(Problem details) The reply has to be a number alone, equal to how many lines in the entries below hold the string "target".

(Stored data entries)
——
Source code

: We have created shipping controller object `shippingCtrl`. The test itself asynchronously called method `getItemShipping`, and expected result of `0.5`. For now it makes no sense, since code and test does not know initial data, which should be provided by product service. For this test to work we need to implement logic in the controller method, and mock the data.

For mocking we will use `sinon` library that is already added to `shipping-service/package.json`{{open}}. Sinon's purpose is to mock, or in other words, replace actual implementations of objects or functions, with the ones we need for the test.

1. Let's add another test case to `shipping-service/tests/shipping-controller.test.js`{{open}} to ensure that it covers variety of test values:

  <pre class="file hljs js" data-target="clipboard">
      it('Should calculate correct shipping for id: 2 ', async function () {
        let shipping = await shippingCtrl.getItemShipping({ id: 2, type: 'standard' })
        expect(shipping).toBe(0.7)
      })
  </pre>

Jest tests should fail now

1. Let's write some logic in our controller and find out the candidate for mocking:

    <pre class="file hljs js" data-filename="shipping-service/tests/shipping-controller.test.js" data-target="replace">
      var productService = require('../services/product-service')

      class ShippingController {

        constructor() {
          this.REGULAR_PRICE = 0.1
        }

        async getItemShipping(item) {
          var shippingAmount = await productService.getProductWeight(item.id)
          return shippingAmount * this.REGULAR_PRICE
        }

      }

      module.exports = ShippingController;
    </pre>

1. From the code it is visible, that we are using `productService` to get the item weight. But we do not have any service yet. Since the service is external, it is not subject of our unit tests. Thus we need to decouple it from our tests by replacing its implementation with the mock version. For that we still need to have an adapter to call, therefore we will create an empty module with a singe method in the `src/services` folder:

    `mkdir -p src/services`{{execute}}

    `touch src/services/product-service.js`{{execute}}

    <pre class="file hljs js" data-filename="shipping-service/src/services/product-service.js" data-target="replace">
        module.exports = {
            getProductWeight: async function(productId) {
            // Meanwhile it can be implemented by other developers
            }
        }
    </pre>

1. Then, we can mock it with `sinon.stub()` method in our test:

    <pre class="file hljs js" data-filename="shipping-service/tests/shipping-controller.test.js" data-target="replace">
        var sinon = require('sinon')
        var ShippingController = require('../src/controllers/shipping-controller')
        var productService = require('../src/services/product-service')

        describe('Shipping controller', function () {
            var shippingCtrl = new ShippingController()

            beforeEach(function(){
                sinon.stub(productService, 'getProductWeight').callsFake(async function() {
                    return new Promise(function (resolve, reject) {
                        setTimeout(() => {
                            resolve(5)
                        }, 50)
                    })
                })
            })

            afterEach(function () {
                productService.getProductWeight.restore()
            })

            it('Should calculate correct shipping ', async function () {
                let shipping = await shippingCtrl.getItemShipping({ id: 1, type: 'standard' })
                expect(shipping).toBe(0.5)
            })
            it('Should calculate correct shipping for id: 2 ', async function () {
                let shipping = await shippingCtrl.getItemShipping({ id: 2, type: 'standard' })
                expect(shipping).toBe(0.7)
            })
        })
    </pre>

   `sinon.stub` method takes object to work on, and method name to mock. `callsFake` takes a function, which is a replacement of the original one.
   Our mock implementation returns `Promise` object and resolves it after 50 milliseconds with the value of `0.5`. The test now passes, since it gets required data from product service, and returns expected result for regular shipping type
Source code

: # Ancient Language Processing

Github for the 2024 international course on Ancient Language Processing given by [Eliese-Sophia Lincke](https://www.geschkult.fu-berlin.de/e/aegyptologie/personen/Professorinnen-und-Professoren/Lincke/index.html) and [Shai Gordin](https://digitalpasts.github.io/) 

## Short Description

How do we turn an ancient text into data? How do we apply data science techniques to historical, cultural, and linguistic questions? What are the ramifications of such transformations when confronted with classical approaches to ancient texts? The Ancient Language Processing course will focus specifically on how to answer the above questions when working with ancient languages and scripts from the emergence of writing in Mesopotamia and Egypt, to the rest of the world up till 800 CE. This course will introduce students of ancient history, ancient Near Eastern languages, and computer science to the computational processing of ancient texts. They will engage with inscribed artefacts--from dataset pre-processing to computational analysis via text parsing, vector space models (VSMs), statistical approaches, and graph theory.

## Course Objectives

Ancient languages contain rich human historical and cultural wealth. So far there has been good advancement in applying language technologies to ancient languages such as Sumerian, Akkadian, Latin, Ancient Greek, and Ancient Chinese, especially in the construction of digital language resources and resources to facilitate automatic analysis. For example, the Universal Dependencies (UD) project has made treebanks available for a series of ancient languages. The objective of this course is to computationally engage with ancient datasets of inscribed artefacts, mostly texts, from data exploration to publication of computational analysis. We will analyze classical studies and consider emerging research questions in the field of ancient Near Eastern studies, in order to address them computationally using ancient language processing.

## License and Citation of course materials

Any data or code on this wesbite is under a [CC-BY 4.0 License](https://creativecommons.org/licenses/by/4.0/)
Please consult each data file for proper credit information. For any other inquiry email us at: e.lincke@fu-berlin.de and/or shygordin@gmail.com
——
(Answer for this exercise) 4